Friedrich Hollstein realised from the very outset
that it would be necessary to round off the series
with an index, and he announced that there would
be one. We too, who have been editing and publishing
the series for quite some time now, have often
been told how useful it would be to have an index
to Hollstein. With completion of the series looming
we began discussing the possible ways of supplying
a tool that would provide access to the vast
corpus of prints catalogued by a variety of compilers
over the past 60 years. We gained experience
in this respect with the indexes included in
the volumes in the New Hollstein series over
the last two decades. In those volumes, all the
roles in the production of prints were carefully
identified by researchers working for the project,
subjects were described according to a fixed
system, and other details like techniques and
biblical and other literary references were categorised.

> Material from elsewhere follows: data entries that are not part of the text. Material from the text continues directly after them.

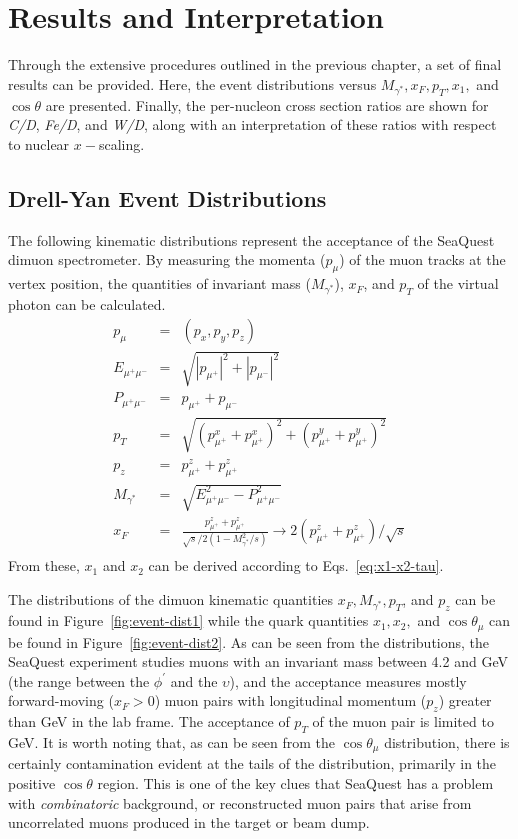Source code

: \chapter{Results and Interpretation}

Through the extensive procedures outlined in the previous chapter, a set of final results can be provided. Here, the event distributions versus $M_{\gamma^*}, x_F, p_T, x_1,$ and $\cos\theta$ are presented. Finally, the per-nucleon cross section ratios are shown for \emph{C/D}, \emph{Fe/D}, and \emph{W/D}, along with an interpretation of these ratios with respect to nuclear $x-$scaling.

\section{Drell-Yan Event Distributions}

The following kinematic distributions represent the acceptance of the SeaQuest dimuon spectrometer. By measuring the momenta ($p_{\mu}$) of the muon tracks at the vertex position, the quantities of invariant mass ($M_{\gamma^*}$), $x_F$, and $p_T$ of the virtual photon can be calculated.
\begin{eqnarray}
p_\mu & = & (p_x, p_y, p_z) \\
E_{\mu^+\mu^-} & = & \sqrt{|p_{\mu^+}|^2 + |p_{\mu^-}|^2} \\
P_{\mu^+\mu^-} & = & p_{\mu^+} + p_{\mu^-} \\
p_T & = & \sqrt{(p_{\mu^+}^x + p_{\mu^+}^x)^2 + (p_{\mu^+}^y + p_{\mu^+}^y )^2} \\
p_z & = & p_{\mu^+}^z + p_{\mu^+}^z \\
M_{\gamma^*} & = & \sqrt{E_{\mu^+\mu^-}^2 - P_{\mu^+\mu^-}^2} \\
x_F & = & \frac{p_{\mu^+}^z + p_{\mu^+}^z }{\sqrt{s}/2 (1-M^2_{\gamma^*}/s)} \rightarrow 2(p_{\mu^+}^z + p_{\mu^+}^z)/\sqrt{s} \\
\end{eqnarray}
From these, $x_1$ and $x_2$ can be derived according to Eqs.~\ref{eq:x1-x2-tau}.

The distributions of the dimuon kinematic quantities $x_F, M_{\gamma^*}, p_T$, and $p_z$ can be found in Figure~\ref{fig:event-dist1} while the quark quantities $x_1, x_2,$ and $\cos\theta_\mu$ can be found in Figure~\ref{fig:event-dist2}. As can be seen from the distributions, the SeaQuest experiment studies muons with an invariant mass between 4.2 and \unit[10]{GeV} (the range between the $\phi^\prime$ and the $\upsilon$), and the acceptance measures mostly forward-moving ($x_F>0$) muon pairs with longitudinal momentum ($p_z$) greater than \unit[40]{GeV} in the lab frame. The acceptance of $p_T$ of the muon pair is limited to \unit[3]{GeV}. It is worth noting that, as can be seen from the $\cos\theta_\mu$ distribution, there is certainly contamination evident at the tails of the distribution, primarily in the positive $\cos\theta$ region. This is one of the key clues that SeaQuest has a problem with \emph{combinatoric} background, or reconstructed muon pairs that arise from uncorrelated muons produced in the target or beam dump.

Unfortunately, that was not done in the earlier
series.
We decided to limit the index to a list
of some 10,000 proper names – those of
engravers, etchers and woodcutters, printers,
painters, draughtsmen, publishers, poets, authors,
dedicatees, sitters and others who were instrumental
in the production of the prints and book illustrations
catalogued in the 71 volumes of Hollstein. But
much more information has been collected, mainly
on the subjects of the prints, and that will
be presented separately in a digital format by
Sound and Vision Publishers, enabling users to
search the catalogued prints in a variety of
ways.
The index published here must be consulted
with great care. We have not attempted to correct
or supplement the information contained in
the volumes, since that would have been impossible
in practice. The index contains the data as
they are given in the published volumes. What
we have done is try to ensure that names refer
to the correct historical person.
What remains is a feeling of gratitude to pioneers
like Adam von Bartsch, Max Lehrs, Arthur M.
Hind, Friedrich Hollstein and many others,
cataloguers pur sang, who have shown that in
order to research prints and interpret them
it is essential to inventory what has come
down to us. The ways of doing so have evolved
since Bartsch’s day, thanks to the invention
of photography and, later, the introduction
of the computer. In that context, Hollstein’s
initiative and what has become of it will prove
to have been an essential contribution to the
study of the history of printmaking. This index
is further testimony to the importance of Hollstein.